The chorion (especially its upper part) is often thickened and is a strong formation that protects the embryo from

mechanical damage, deformation, in some cases reducing friction. Of particular importance for the embryo is the development of various types of respiratory systems of the chorion.

The eggs of a number of insects exhibit plastron respiration. A plastron is a gas film of constant volume and widespread water-air interaction. Such films are held together by hydrophobic networks of various types and are resistant to wetting under hydrostatic pressure, to which they are normally exposed in nature. In well-aerated water, the plastron allows oxygen to be extracted from the surrounding water. Plastron respiration is widespread among terrestrial eggs.

Diptera insects, especially round-suture insects, are characterized by extraordinary variety development conditions and types of nutrition of larvae.

Diptera larvae are very diverse. The head section may have a well-defined head capsule with oral organs,

adapted for biting and chewing food, and can be significantly reduced, partially or completely immersed in the thoracic region and have oral organs adapted for penetration, rubbing or scraping. In some cases, the head section may be completely absent. Segments of the larval body tend to merge or subdivide and may bear filaments, appendages and processes. There are no legs.

The larvae of most Nematocera have a well-defined horizontal head capsule with jaws that usually bear teeth (eucephalic larvae). The larvae of straight-sutured dipterans experience varying degrees of reduction of the head capsule, which in many is immersed in the thoracic region of the body; the jaws are usually sickle-shaped and located in a vertical plane (hemicephalic larvae). Further reduction of the head capsule is accompanied by the development of the internal oropharyngeal apparatus, which is characteristic of round-sutured dipterans (acephalic larvae).

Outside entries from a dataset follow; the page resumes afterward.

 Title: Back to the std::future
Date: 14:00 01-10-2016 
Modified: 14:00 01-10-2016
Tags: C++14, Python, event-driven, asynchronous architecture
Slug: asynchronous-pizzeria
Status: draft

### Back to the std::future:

An order of insects with complete metamorphosis. The most highly organized order, the representatives of which have one (front) pair of membranous transparent or colored wings. The hind wings are vestigial and transformed into halteres. Mouth parts piercing or licking. According to the structure of the moths, they are divided into two suborders: the long-whiskered (Nematocera), which includes mosquitoes, midges, midges, long-legged mosquitoes, bells, or bloodworms, gall midges, etc., and the short-whiskered (Brachycera), which includes horseflies, flies, gadflies, tachines , ktyry, bloodsucker and many others. The transformation is complete. The larvae are legless and often (in flies) without a separate head. Pupae are free or barrel-shaped.

Diptera, as well as Hymenoptera, play an important role in nature and human economic activity. The negative value of Diptera is great. A number of forms harm plants, including agricultural crops.

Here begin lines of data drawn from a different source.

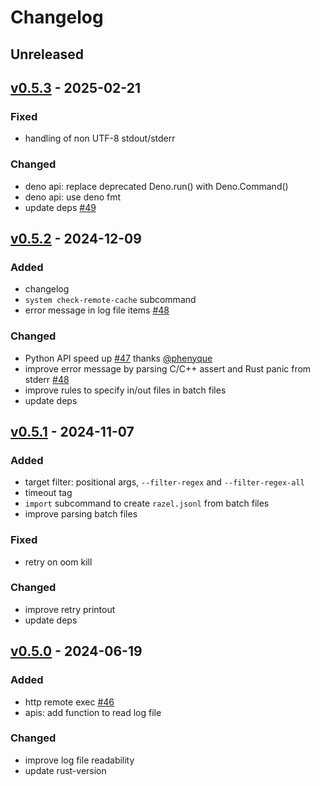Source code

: # Changelog

## Unreleased

## [v0.5.3](https://github.com/reu-dev/razel/releases/tag/v0.5.3) - 2025-02-21

### Fixed

- handling of non UTF-8 stdout/stderr

### Changed

- deno api: replace deprecated Deno.run() with Deno.Command()
- deno api: use deno fmt
- update deps [#49](https://github.com/reu-dev/razel/pull/49)

## [v0.5.2](https://github.com/reu-dev/razel/releases/tag/v0.5.2) - 2024-12-09

### Added

- changelog
- `system check-remote-cache` subcommand
- error message in log file items [#48](https://github.com/reu-dev/razel/pull/48)

### Changed

- Python API speed up [#47](https://github.com/reu-dev/razel/pull/47) thanks [@phenyque](https://github.com/phenyque)
- improve error message by parsing C/C++ assert and Rust panic from
  stderr [#48](https://github.com/reu-dev/razel/pull/48)
- improve rules to specify in/out files in batch files
- update deps

## [v0.5.1](https://github.com/reu-dev/razel/releases/tag/v0.5.1) - 2024-11-07

### Added

- target filter: positional args, `--filter-regex` and `--filter-regex-all`
- timeout tag
- `import` subcommand to create `razel.jsonl` from batch files
- improve parsing batch files

### Fixed

- retry on oom kill

### Changed

- improve retry printout
- update deps

## [v0.5.0](https://github.com/reu-dev/razel/releases/tag/v0.5.0) - 2024-06-19

### Added

- http remote exec [#46](https://github.com/reu-dev/razel/pull/46)
- apis: add function to read log file

### Changed

- improve log file readability
- update rust-version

Botflies cause great damage to livestock production.

A serious pest is the Wohlfahrtia magnified fly, which lays larvae - it is viviparous - in the nose, ears, anus of mammals, as well as on wound and ulcerative surfaces. The larva feeds on living tissue, then emerges and pupates in the ground. There are known cases of human infection with Wohlfarth fly larvae. Flies lay larvae mainly on people who sleep during the day under open air. The larvae live in a person's ears, nose, frontal sinuses, gums, eyes and cause severe suffering.

Of great medical and veterinary importance are blood-sucking forms that carry pathogens of a number of dangerous diseases: mosquitoes of the genus Anopheles - malaria, mosquitoes (Phlebotomus) - leishmaniasis, horseflies (Tabanus) - tularemia, some animal trypanosomas, anthrax, tsetse fly (Glossina morsitans) - sleeping sickness, etc.

The positive significance of dipterans is also very significant, many of which are important pollinators of flowering plants. Predatory (ktyri) and parasitic (tachyna) destroy harmful insects. The larvae of bell mosquitoes, or bloodworms (family Chironomidae), serve as food for many fish and waterfowl. Adult dipterans, often found in huge numbers, are an important component in the diet of entomophages - insectivorous birds, bats, etc. The order contains about 80,000 species.